And this is only the first of two planned trials of Robert “Willie” Pickton, a pig farmer from suburban Vancouver, British Columbia, notes the Seattle Times. This trial is for six of the murders he’s charged with: Because of the large number of women he is accused of murdering in grisly fashion, disposing of the bodies with help from his pigs, a second trial is to be held over the deaths of another 20.

Originally, 350 journalists applied for credentials to cover the first trial still in progress, and the courtroom was packed. But now there are routinely plenty of available seats, and articles about the case are becoming a rarity on the front pages of Canadian newspapers. Family members of the murdered women still care, of course, and many are critical of what they see as an indifferent police response to the disappearance of 65 women from a limited area of the city since 1978, the Times writes.
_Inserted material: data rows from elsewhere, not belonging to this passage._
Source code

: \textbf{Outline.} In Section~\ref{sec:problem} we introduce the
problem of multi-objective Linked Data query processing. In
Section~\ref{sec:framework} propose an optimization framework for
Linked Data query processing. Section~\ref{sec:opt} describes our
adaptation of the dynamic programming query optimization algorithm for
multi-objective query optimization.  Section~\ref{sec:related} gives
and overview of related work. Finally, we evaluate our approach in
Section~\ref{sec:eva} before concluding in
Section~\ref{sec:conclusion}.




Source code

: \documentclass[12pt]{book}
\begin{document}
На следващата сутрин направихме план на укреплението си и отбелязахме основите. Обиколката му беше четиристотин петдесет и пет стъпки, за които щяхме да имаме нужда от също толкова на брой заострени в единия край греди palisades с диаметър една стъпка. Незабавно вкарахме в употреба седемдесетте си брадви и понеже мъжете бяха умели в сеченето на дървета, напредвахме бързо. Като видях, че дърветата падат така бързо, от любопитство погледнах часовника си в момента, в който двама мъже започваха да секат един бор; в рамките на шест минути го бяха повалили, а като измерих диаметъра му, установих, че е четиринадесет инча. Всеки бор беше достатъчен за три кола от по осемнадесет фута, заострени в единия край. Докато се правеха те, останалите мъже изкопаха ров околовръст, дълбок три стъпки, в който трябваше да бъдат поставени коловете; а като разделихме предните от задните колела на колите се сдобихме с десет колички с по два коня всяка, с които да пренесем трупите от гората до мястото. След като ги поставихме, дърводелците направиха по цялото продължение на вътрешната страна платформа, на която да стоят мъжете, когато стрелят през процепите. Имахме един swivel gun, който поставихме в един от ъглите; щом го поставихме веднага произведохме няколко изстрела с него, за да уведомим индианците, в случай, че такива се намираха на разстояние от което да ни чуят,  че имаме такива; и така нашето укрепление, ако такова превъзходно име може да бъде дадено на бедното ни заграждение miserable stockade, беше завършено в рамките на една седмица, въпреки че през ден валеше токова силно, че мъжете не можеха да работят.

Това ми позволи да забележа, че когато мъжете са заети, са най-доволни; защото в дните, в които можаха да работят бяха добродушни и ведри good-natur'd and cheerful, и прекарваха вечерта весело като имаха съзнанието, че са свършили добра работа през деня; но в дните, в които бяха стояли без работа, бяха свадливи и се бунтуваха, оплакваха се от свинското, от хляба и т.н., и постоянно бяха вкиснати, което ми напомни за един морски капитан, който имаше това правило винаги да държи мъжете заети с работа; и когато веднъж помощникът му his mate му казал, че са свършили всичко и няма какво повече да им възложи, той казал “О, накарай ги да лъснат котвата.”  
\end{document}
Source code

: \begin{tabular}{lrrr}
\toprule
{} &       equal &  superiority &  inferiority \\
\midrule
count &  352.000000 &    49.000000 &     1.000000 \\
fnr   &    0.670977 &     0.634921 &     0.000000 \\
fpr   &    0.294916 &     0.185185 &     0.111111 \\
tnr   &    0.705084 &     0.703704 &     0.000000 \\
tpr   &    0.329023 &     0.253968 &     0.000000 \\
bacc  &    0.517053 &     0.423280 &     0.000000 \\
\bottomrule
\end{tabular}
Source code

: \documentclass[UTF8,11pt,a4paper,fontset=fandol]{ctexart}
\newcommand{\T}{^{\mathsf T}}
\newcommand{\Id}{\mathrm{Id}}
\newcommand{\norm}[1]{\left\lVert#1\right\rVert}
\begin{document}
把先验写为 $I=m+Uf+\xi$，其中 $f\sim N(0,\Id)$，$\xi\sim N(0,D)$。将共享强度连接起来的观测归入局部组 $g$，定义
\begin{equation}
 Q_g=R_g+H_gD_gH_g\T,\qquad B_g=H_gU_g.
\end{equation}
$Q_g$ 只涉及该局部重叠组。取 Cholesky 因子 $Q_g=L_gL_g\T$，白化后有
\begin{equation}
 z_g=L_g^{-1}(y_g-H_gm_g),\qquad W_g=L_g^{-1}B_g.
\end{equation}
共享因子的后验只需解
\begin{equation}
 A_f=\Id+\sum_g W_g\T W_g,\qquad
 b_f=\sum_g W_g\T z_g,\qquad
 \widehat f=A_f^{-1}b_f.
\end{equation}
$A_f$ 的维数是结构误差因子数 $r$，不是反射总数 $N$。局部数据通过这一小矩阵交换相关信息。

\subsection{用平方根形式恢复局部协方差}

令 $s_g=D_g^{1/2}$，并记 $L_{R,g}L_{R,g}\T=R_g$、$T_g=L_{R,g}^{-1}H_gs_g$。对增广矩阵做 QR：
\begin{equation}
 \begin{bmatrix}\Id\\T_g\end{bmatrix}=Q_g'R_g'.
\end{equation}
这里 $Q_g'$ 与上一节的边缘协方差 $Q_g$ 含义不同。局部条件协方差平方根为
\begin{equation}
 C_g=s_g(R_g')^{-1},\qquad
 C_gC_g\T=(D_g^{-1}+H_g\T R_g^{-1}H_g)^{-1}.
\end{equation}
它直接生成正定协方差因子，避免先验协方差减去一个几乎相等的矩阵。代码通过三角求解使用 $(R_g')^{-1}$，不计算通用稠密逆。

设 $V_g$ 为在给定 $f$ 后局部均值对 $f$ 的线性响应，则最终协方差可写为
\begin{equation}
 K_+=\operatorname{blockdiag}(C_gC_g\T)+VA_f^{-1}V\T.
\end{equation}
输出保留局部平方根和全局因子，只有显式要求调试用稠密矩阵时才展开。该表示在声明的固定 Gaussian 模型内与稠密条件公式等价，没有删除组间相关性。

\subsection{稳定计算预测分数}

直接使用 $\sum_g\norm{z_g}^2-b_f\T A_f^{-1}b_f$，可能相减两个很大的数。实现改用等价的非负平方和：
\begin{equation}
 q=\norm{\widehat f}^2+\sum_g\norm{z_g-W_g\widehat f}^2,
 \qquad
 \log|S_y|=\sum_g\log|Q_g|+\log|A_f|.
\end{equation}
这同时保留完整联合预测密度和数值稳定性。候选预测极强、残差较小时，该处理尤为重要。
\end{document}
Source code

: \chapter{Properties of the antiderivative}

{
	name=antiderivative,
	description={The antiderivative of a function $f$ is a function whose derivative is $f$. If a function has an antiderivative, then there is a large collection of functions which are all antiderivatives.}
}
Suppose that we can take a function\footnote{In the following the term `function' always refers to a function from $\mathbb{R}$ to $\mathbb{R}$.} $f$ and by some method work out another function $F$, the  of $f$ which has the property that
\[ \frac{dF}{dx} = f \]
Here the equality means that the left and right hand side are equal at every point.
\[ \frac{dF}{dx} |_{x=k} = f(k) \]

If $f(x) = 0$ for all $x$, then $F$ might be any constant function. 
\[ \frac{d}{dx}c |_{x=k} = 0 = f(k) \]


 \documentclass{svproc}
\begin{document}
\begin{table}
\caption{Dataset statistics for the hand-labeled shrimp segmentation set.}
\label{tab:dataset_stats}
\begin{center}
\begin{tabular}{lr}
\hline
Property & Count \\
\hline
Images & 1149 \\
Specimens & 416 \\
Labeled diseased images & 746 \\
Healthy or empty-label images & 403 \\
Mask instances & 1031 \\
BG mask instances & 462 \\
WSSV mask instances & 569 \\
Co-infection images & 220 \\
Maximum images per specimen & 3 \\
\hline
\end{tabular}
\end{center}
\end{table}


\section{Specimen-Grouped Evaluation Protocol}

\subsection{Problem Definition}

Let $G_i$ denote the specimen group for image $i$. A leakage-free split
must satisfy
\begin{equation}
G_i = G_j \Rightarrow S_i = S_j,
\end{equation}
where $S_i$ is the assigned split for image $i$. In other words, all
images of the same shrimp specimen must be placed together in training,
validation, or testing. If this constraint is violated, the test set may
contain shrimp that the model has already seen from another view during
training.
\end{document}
Virtually all of the women Pickton is suspected of murdering were drug-addicted prostitutes reportedly working the seamy streets of Vancouver’s Skid Row.

“I see my sister all the time down there,” says Jason Fleury. He is the brother of Mona Wilson, 26, for whose murder, apparently in November 2001, Pickton is now on trial. “I see the same problems,” Fleury says. “I see the cops cruise by, and I see girls getting into a stranger’s car, and I see the cops not doing anything.”